Understanding Bitmap Index Scan and Bitmap Heap Scan in PostgreSQL

When working with PostgreSQL, understanding query execution plans is crucial for optimizing performance. One of the fascinating components of PostgreSQL's query execution is the use of Bitmap Index Scan and Bitmap Heap Scan, particularly for queries involving large datasets or multiple conditions. This blog explores their workings, explains their efficiency, and demonstrates them with diagrams and examples.


What are Bitmap Index Scan and Bitmap Heap Scan?

Bitmap Index Scan uses an index to identify matching rows for a query condition. Instead of directly fetching rows, it creates a bitmap in memory where each bit corresponds to a row in the table. For example, A set bit (1) indicates that the corresponding row matches the condition.

Bitmap Heap Scan uses the bitmap produced by the Bitmap Index Scan to efficiently fetch the actual rows from the heap (table data files). It groups these accesses by data pages, reducing random disk I/O.

In PostgreSQL, Bitmap Index Scan and Bitmap Heap Scan are typically used together, as they are part of a two-step process to efficiently retrieve data.


Think in Analogy: Library

Let's think this in analogy.

Imagine you're in a library and you're searching for books based on certain criteria, like the author's name and publication year. The library has a catalog system (index), say an old Windows computer sitting next to the entrance, that helps you locate books without physically browsing all the shelves (heap).

You first look at the library catalog to find books. Instead of directly collecting the books every time you hit the result, you instead write down the shelf numbers and positions on the shelves. This checklist is a "bitmap".

Apparently, instead of collecting all the books on every search and then pick only what you're looking for, creating a checklit (bitmap) and pick only what you want to read during your summer holiday is much cost-effective (in terms of your calories).


Step-by-Step Example

Let's say you want to execute the following query:

EXPLAIN ANALYZE
SELECT *
FROM orders
WHERE customer_id = 100;

Here is an example query plan output with Bitmap Index Scan and Bitmap Heap Scan.

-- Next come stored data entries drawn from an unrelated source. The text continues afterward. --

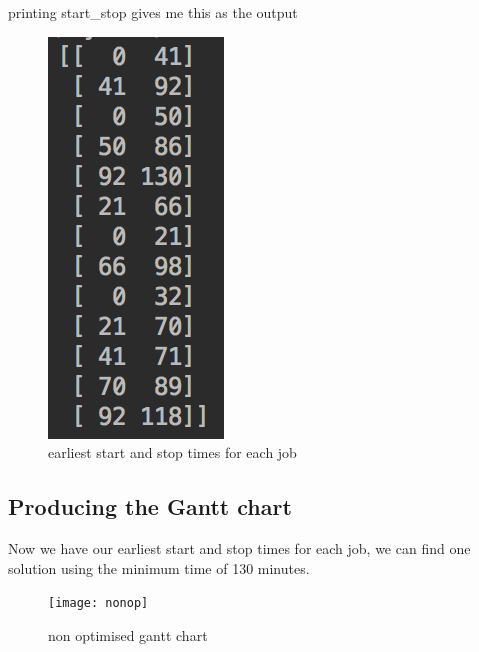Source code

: \documentclass[paper=a4, fontsize=12pt]{scrartcl} %
\numberwithin{equation}{section}       %
\numberwithin{figure}{section}         %
\numberwithin{table}{section}          %
\begin{document}
printing start\_stop gives me this as the output

\begin{figure}[h]
\caption{earliest start and stop times for each job}
\centering
\includegraphics[scale=0.8]{lists}
\end{figure}

\subsection{Producing the Gantt chart}

Now we have our earliest start and stop times for each job, we can find one solution using the minimum time of 130 minutes.

\begin{figure}[h]
\caption{non optimised gantt chart}
\centering
\texttt{[image: nonop]}
\end{figure}
\end{document}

Bitmap Heap Scan on orders
  Recheck Cond: (customer_id = 100)
  -> Bitmap Index Scan on idx_customer_id
       Index Cond: (customer_id = 100)

This is how they are retrieved. First, Bitmap is created based on the search result from Index File(s). Then actudal data are retrieved from Heap by looking at the bitmap checklist.

Query: SELECT * FROM orders WHERE customer_id = 100;

   +----------------------+        +---------------------------+
   |      Index File      |        |         Heap (Table)      |
   |  (customer_id index) |        |  Unordered Table Storage  |
   +----------------------+        +---------------------------+
            |                                  |
            v                                  |
  1. Bitmap Index Scan                         |
     - Scan index to find                      |
       matching rows                           |
     - Produce bitmap:                         |
       [0, 1, 0, 1, 0, 0, 1]                   |
            |                                  |
            v                                  |
   +-----------------------+                   |
   |     Bitmap (in RAM)   |                   |
   |  [0, 1, 0, 1, 0, 0, 1] |                  |
   +-----------------------+                   |
            |                                  |
            v                                  |
  2. Bitmap Heap Scan                          |
     - Use bitmap to access                    |
       specific rows in the heap:              |
       Fetch TID (e.g., 2, 4, 7)               |
            |                                  |
            v                                  |
   +---------------------------+               |
   |         Heap Data          | <------------+
   |   Row 2: customer_id=100   |
   |   Row 4: customer_id=100   |
   |   Row 7: customer_id=100   |
   +---------------------------+

Combining Bitmaps: BitmapAnd and BitmapOr

PostgreSQL can combine multiple bitmaps for queries involving multiple conditions using BitmapAnd (intersection) or BitmapOr (union).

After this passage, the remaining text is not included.